What makes Hellberg’s successful season in 2012-13 particularly impressive is the fact that it was his first full season in North America. It’s often said that European forwards have to go through a period of transition when they first start playing on North American ice because it’s a smaller playing surface than they are used to playing on over in Europe. The same adjustment has to be made with goaltenders.
It’s a different type of game for goaltenders in North America when compared to Europe. The angles that they have to take, and that the other players trying to score on them have to take, are completely different. There’s also a lot more traffic in front of the net in leagues like the American Hockey League because of the different style of play. Hellberg had to go through an adjustment period at first.
“In the beginning, it was tough. It was really tough,” Hellberg said. “There was a lot of stick-handling and rebound control, different angles, so it took some more time than I thought it would be, but once I got into it it felt really good and my confidence grew throughout the year. I’m starting out this season that’s coming with good a good confidence for sure so it’s going to be fun.”
One of the biggest assets to Hellberg’s development has been the guidance he’s received from Predators’ goaltending coach Mitch Korn, who is widely regarded as one of the best goaltending coaches in the business.

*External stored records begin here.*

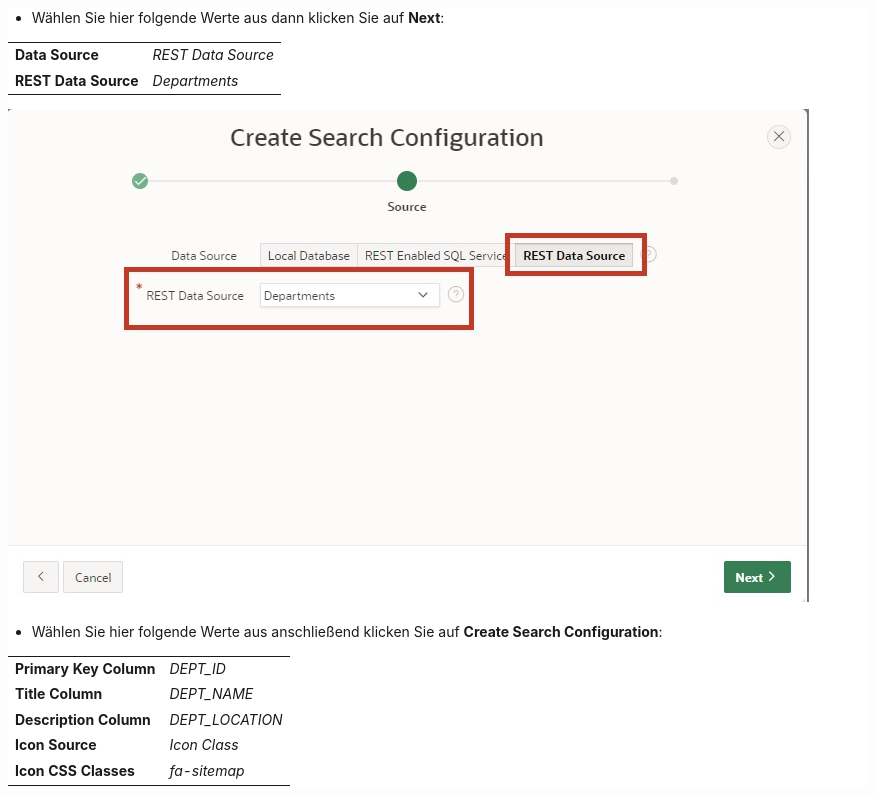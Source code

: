   - Wählen Sie hier folgende Werte aus dann klicken Sie auf **Next**:

  | | |  
  |--|--|
  | **Data Source** | *REST Data Source* | 
  | **REST Data Source** | *Departments*| 

  ![](../../assets/Kapitel-17/search_config_12.jpg)

  - Wählen Sie hier folgende Werte aus anschließend klicken Sie auf **Create Search Configuration**:

  | | |  
  |--|--|
  | **Primary Key Column** | *DEPT_ID* | 
  | **Title Column** | *DEPT_NAME*| 
  | **Description Column** | *DEPT_LOCATION*| 
  | **Icon Source** | *Icon Class*| 
  | **Icon CSS Classes** | *fa-sitemap*| 
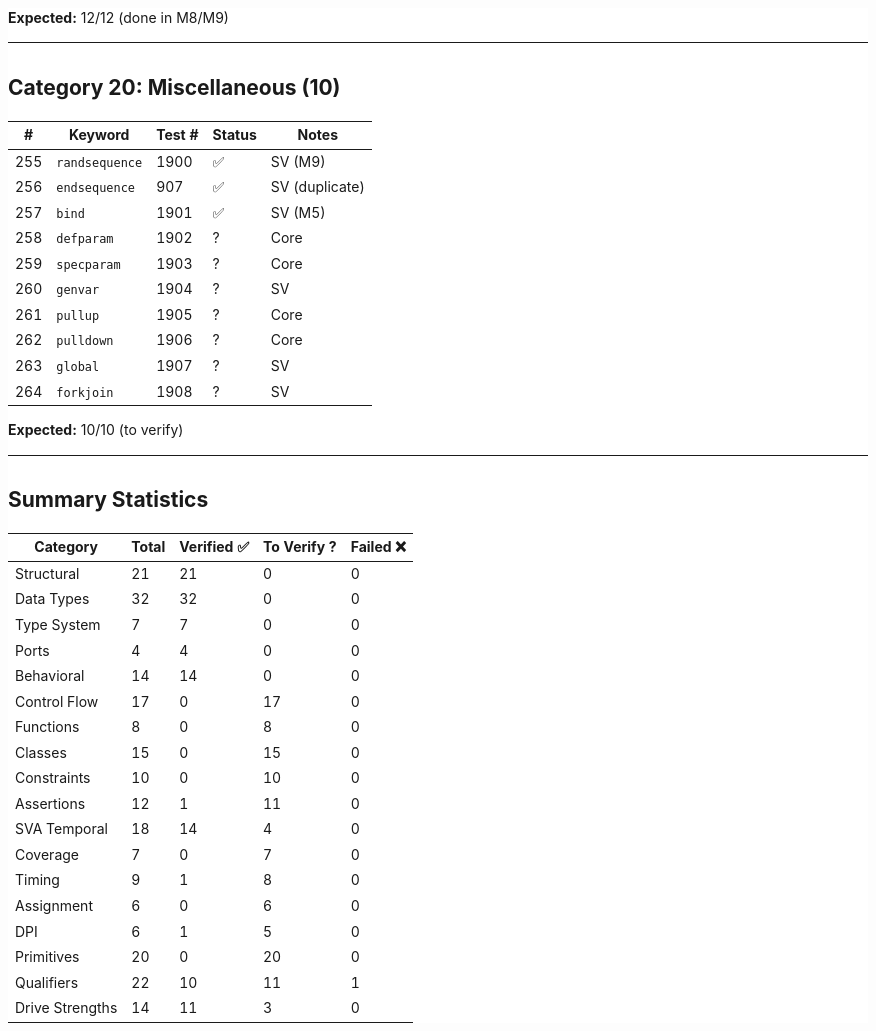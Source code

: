 **Expected:** 12/12 (done in M8/M9)

---

## Category 20: Miscellaneous (10)

| # | Keyword | Test # | Status | Notes |
|---|---------|--------|--------|-------|
| 255 | `randsequence` | 1900 | ✅ | SV (M9) |
| 256 | `endsequence` | 907 | ✅ | SV (duplicate) |
| 257 | `bind` | 1901 | ✅ | SV (M5) |
| 258 | `defparam` | 1902 | ? | Core |
| 259 | `specparam` | 1903 | ? | Core |
| 260 | `genvar` | 1904 | ? | SV |
| 261 | `pullup` | 1905 | ? | Core |
| 262 | `pulldown` | 1906 | ? | Core |
| 263 | `global` | 1907 | ? | SV |
| 264 | `forkjoin` | 1908 | ? | SV |

**Expected:** 10/10 (to verify)

---

## Summary Statistics

| Category | Total | Verified ✅ | To Verify ? | Failed ❌ |
|----------|-------|-------------|-------------|-----------|
| Structural | 21 | 21 | 0 | 0 |
| Data Types | 32 | 32 | 0 | 0 |
| Type System | 7 | 7 | 0 | 0 |
| Ports | 4 | 4 | 0 | 0 |
| Behavioral | 14 | 14 | 0 | 0 |
| Control Flow | 17 | 0 | 17 | 0 |
| Functions | 8 | 0 | 8 | 0 |
| Classes | 15 | 0 | 15 | 0 |
| Constraints | 10 | 0 | 10 | 0 |
| Assertions | 12 | 1 | 11 | 0 |
| SVA Temporal | 18 | 14 | 4 | 0 |
| Coverage | 7 | 0 | 7 | 0 |
| Timing | 9 | 1 | 8 | 0 |
| Assignment | 6 | 0 | 6 | 0 |
| DPI | 6 | 1 | 5 | 0 |
| Primitives | 20 | 0 | 20 | 0 |
| Qualifiers | 22 | 10 | 11 | 1 |
| Drive Strengths | 14 | 11 | 3 | 0 |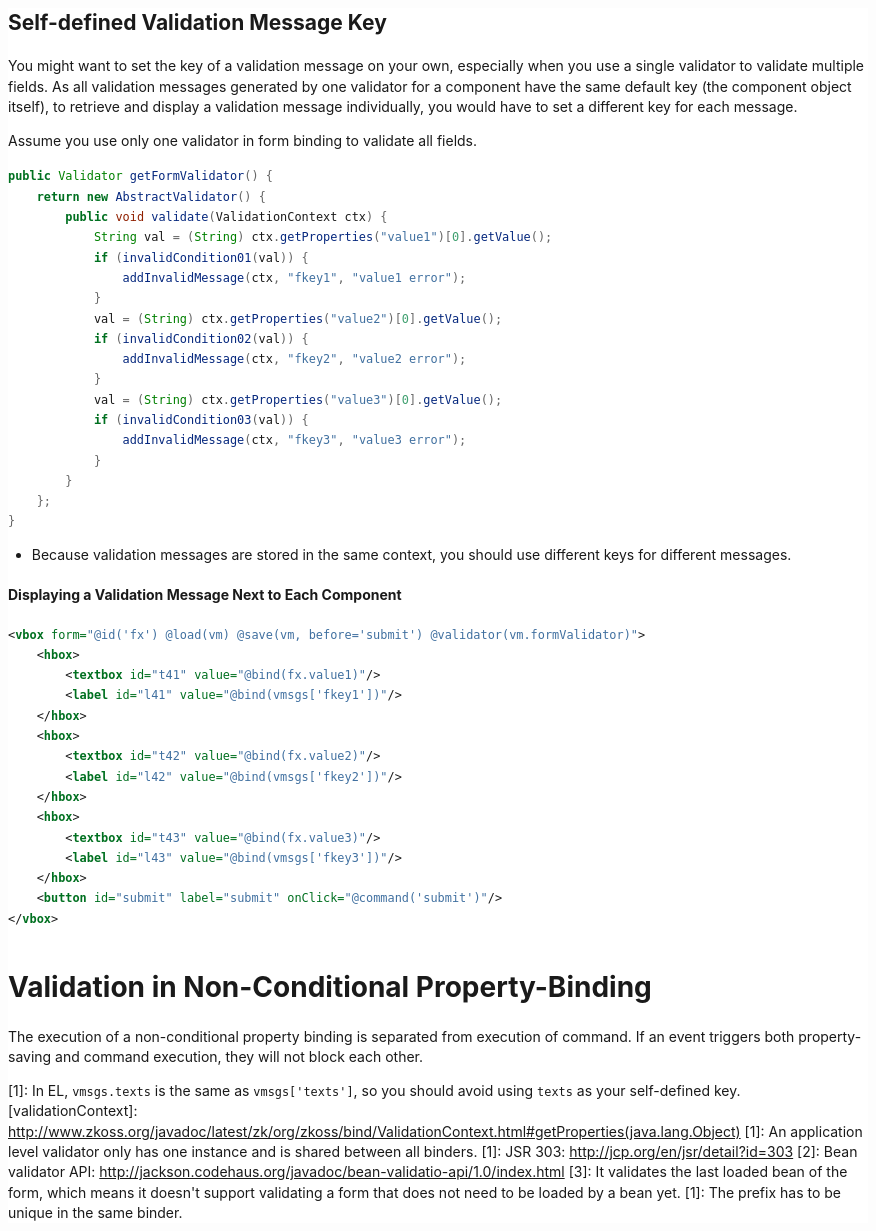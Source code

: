 Self-defined Validation Message Key
------------------------------------
You might want to set the key of a validation message on your own, especially when you use a single validator to validate multiple fields. As all validation messages generated by one validator for a component have the same default key (the component object itself), to retrieve and display a validation message individually, you would have to set a different key for each message.

Assume you use only one validator in form binding to validate all fields.
```java
public Validator getFormValidator() {
    return new AbstractValidator() {
        public void validate(ValidationContext ctx) {
            String val = (String) ctx.getProperties("value1")[0].getValue();
            if (invalidCondition01(val)) {
                addInvalidMessage(ctx, "fkey1", "value1 error");
            }
            val = (String) ctx.getProperties("value2")[0].getValue();
            if (invalidCondition02(val)) {
                addInvalidMessage(ctx, "fkey2", "value2 error");
            }
            val = (String) ctx.getProperties("value3")[0].getValue();
            if (invalidCondition03(val)) {
                addInvalidMessage(ctx, "fkey3", "value3 error");
            }
        }
    };
}
```
-   Because validation messages are stored in the same context, you should use different keys for different messages.

#### Displaying a Validation Message Next to Each Component
```xml
<vbox form="@id('fx') @load(vm) @save(vm, before='submit') @validator(vm.formValidator)">
    <hbox>
        <textbox id="t41" value="@bind(fx.value1)"/>
        <label id="l41" value="@bind(vmsgs['fkey1'])"/>
    </hbox>
    <hbox>
        <textbox id="t42" value="@bind(fx.value2)"/>
        <label id="l42" value="@bind(vmsgs['fkey2'])"/>
    </hbox>
    <hbox>
        <textbox id="t43" value="@bind(fx.value3)"/>
        <label id="l43" value="@bind(vmsgs['fkey3'])"/>
    </hbox>
    <button id="submit" label="submit" onClick="@command('submit')"/>
</vbox>
```

Validation in Non-Conditional Property-Binding
==============================================
The execution of a non-conditional property binding is separated from execution of command. If an event triggers both property-saving and command execution, they will not block each other.


[1]: In EL, `vmsgs.texts` is the same as `vmsgs['texts']`, so you should avoid using `texts` as your self-defined key.
[validationContext]: http://www.zkoss.org/javadoc/latest/zk/org/zkoss/bind/ValidationContext.html#getProperties(java.lang.Object)
[1]: An application level validator only has one instance and is shared between all binders.
[1]: JSR 303: http://jcp.org/en/jsr/detail?id=303
[2]: Bean validator API: http://jackson.codehaus.org/javadoc/bean-validatio-api/1.0/index.html
[3]: It validates the last loaded bean of the form, which means it doesn't support validating a form that does not need to be loaded by a bean yet.
[1]: The prefix has to be unique in the same binder.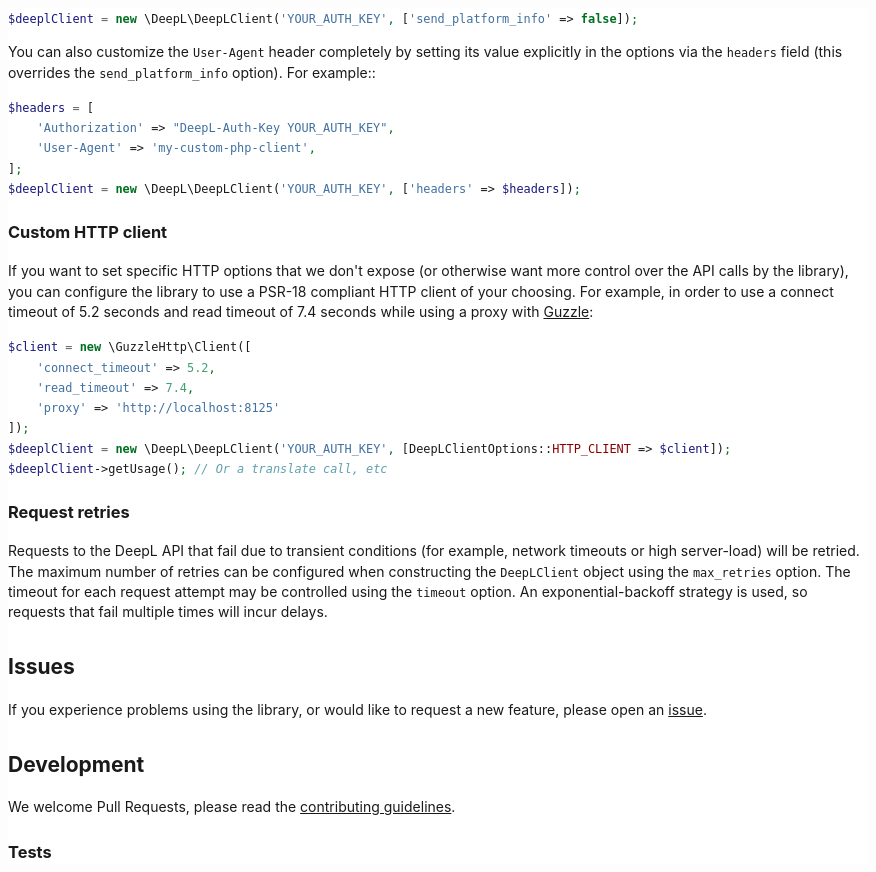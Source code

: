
 ```php
$deeplClient = new \DeepL\DeepLClient('YOUR_AUTH_KEY', ['send_platform_info' => false]);
```

You can also customize the `User-Agent` header completely by setting its value explicitly in the options via the `headers` field (this overrides the `send_platform_info` option). For example::

```php
$headers = [
    'Authorization' => "DeepL-Auth-Key YOUR_AUTH_KEY",
    'User-Agent' => 'my-custom-php-client',
];
$deeplClient = new \DeepL\DeepLClient('YOUR_AUTH_KEY', ['headers' => $headers]);
```

### Custom HTTP client

If you want to set specific HTTP options that we don't expose (or otherwise want more control over the API calls by the library), you can configure the library to use a PSR-18 compliant HTTP client of your choosing.
For example, in order to use a connect timeout of 5.2 seconds and read timeout of 7.4 seconds while using a proxy with [Guzzle](https://github.com/guzzle/guzzle):

```php
$client = new \GuzzleHttp\Client([
    'connect_timeout' => 5.2,
    'read_timeout' => 7.4,
    'proxy' => 'http://localhost:8125'
]);
$deeplClient = new \DeepL\DeepLClient('YOUR_AUTH_KEY', [DeepLClientOptions::HTTP_CLIENT => $client]);
$deeplClient->getUsage(); // Or a translate call, etc
```

### Request retries

Requests to the DeepL API that fail due to transient conditions (for example,
network timeouts or high server-load) will be retried. The maximum number of
retries can be configured when constructing the `DeepLClient` object using the
`max_retries` option. The timeout for each request attempt may be controlled
using the `timeout` option. An exponential-backoff strategy is used, so
requests that fail multiple times will incur delays.

## Issues

If you experience problems using the library, or would like to request a new
feature, please open an [issue][issues].

## Development

We welcome Pull Requests, please read the
[contributing guidelines](CONTRIBUTING.md).

### Tests


[api-docs]: https://www.deepl.com/docs-api?utm_source=github&utm_medium=github-php-readme
[api-docs-csv-format]: https://www.deepl.com/docs-api/managing-glossaries/supported-glossary-formats/?utm_source=github&utm_medium=github-php-readme
[api-docs-context-param]: https://www.deepl.com/docs-api/translating-text/?utm_source=github&utm_medium=github-php-readme
[api-docs-glossary-lang-list]: https://www.deepl.com/docs-api/managing-glossaries/?utm_source=github&utm_medium=github-php-readme
[create-account]: https://www.deepl.com/pro?utm_source=github&utm_medium=github-php-readme#developer
[curl-proxy-docs]: https://www.php.net/manual/en/function.curl-setopt.php
[deepl-mock]: https://www.github.com/DeepLcom/deepl-mock
[issues]: https://www.github.com/DeepLcom/deepl-php/issues
[php-version-list]: https://www.php.net/supported-versions.php
[pro-account]: https://www.deepl.com/pro-account/?utm_source=github&utm_medium=github-php-readme
[PSR-3-logger]: http://www.php-fig.org/psr/psr-3/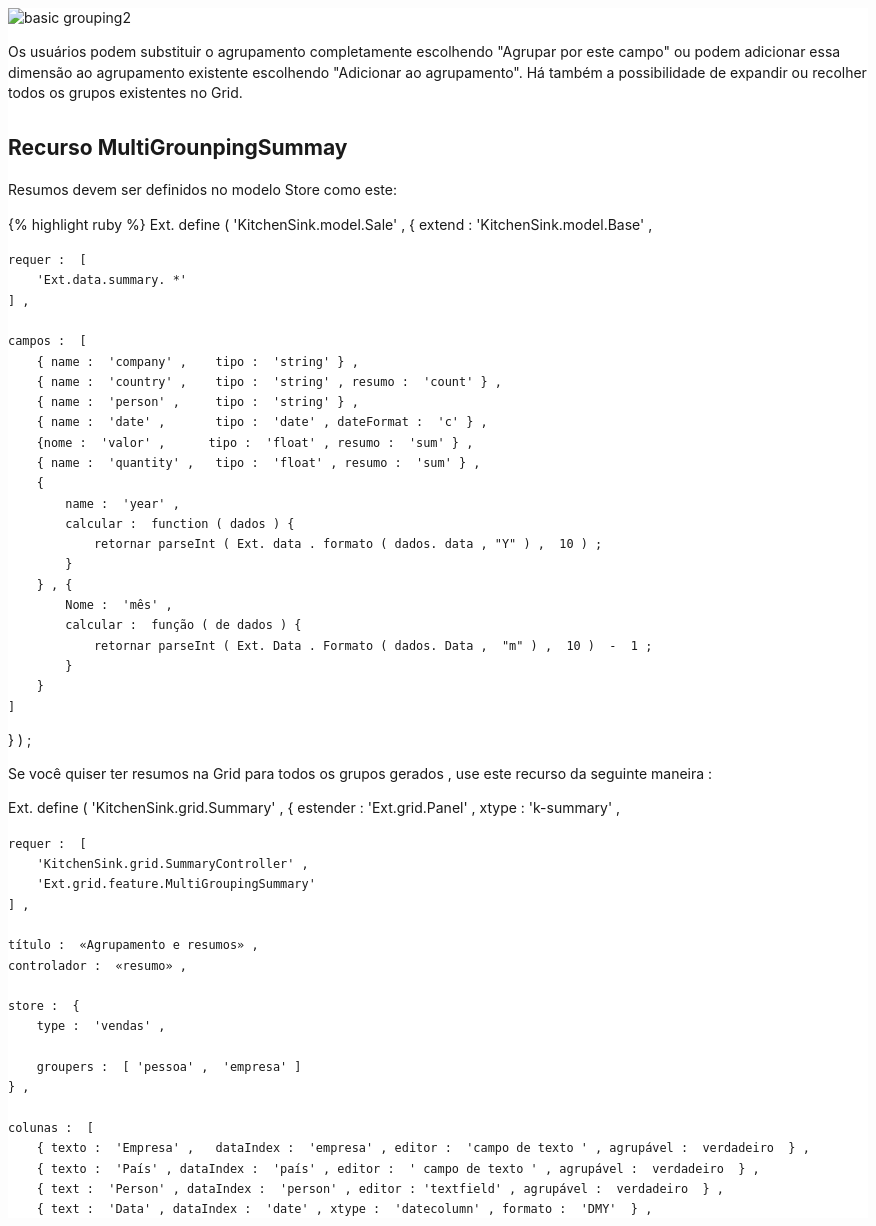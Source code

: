 ![basic grouping2](https://www.sencha.com/wp-content/uploads/2019/04/basic_grouping_2.png)

Os usuários podem substituir o agrupamento completamente escolhendo "Agrupar por este campo" ou podem adicionar essa dimensão ao agrupamento existente escolhendo "Adicionar ao agrupamento". Há também a possibilidade de expandir ou recolher todos os grupos existentes no Grid.

## Recurso MultiGrounpingSummay

Resumos devem ser definidos no modelo Store como este:

{% highlight ruby %}
Ext. define ( 'KitchenSink.model.Sale' ,  { 
    extend :  'KitchenSink.model.Base' ,
 
    requer :  [ 
        'Ext.data.summary. *' 
    ] ,
 
    campos :  [ 
        { name :  'company' ,    tipo :  'string' } , 
        { name :  'country' ,    tipo :  'string' , resumo :  'count' } , 
        { name :  'person' ,     tipo :  'string' } , 
        { name :  'date' ,       tipo :  'date' , dateFormat :  'c' } ,
        {nome :  'valor' ,      tipo :  'float' , resumo :  'sum' } , 
        { name :  'quantity' ,   tipo :  'float' , resumo :  'sum' } , 
        { 
            name :  'year' , 
            calcular :  function ( dados ) { 
                retornar parseInt ( Ext. data . formato ( dados. data , "Y" ) ,  10 ) ; 
            } 
        } , { 
            Nome :  'mês' , 
            calcular :  função ( de dados ) { 
                retornar parseInt ( Ext. Data . Formato ( dados. Data ,  "m" ) ,  10 )  -  1 ; 
            } 
        } 
    ] 
} ) ;
 
Se você quiser ter resumos na Grid para todos os grupos gerados , use este recurso da seguinte maneira :
 
Ext. define ( 'KitchenSink.grid.Summary' ,  { 
    estender :  'Ext.grid.Panel' , 
    xtype :  'k-summary' ,
 
    requer :  [ 
        'KitchenSink.grid.SummaryController' , 
        'Ext.grid.feature.MultiGroupingSummary' 
    ] ,
 
    título :  «Agrupamento e resumos» , 
    controlador :  «resumo» ,
 
    store :  { 
        type :  'vendas' ,
 
        groupers :  [ 'pessoa' ,  'empresa' ] 
    } ,
 
    colunas :  [ 
        { texto :  'Empresa' ,   dataIndex :  'empresa' , editor :  'campo de texto ' , agrupável :  verdadeiro  } , 
        { texto :  'País' , dataIndex :  'país' , editor :  ' campo de texto ' , agrupável :  verdadeiro  } , 
        { text :  'Person' , dataIndex :  'person' , editor : 'textfield' , agrupável :  verdadeiro  } , 
        { text :  'Data' , dataIndex :  'date' , xtype :  'datecolumn' , formato :  'DMY'  } ,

“He’s been in the game for so long, and he’s seen all the development going on the last year. I try to listen to him as much as I can and do the stuff he tells me, and Ben VanderKlok, the goalie coach in Milwaukee, is great too so I try to talk to them a lot and we try to make myself better. It’s been going good lately,” Hellberg said.
Just two years after being drafted, Hellberg is in a position to make a serious run at the Nashville roster this season. Nashville’s backup goaltending situation hasn’t been fully solved yet. The Predators signed Carter Hutton in free agency this summer, and it’s looking like he will battle it out with Hellberg to see who will be the backup to Pekka Rinne in the upcoming season.
In a perfect world, the Predators would probably like to give Hellberg at least one more season in Milwaukee to continue to develop his game. It’s the same sort of patient route they took with Rinne, and that seemed to work out pretty well. However, the Predators don’t have a veteran backup goaltender they can rely on like they did when Rinne was a young player making his way up through the system.
Hellberg has rapidly developed into a solid goaltender, and he’s rapidly adjusted to the style of play in North America. It’s possible that maybe the patient route isn’t the way to go with him. After all, he’s adjusted quickly to everything that’s been thrown his way so far. Who’s to say he couldn’t do the same thing at the NHL level?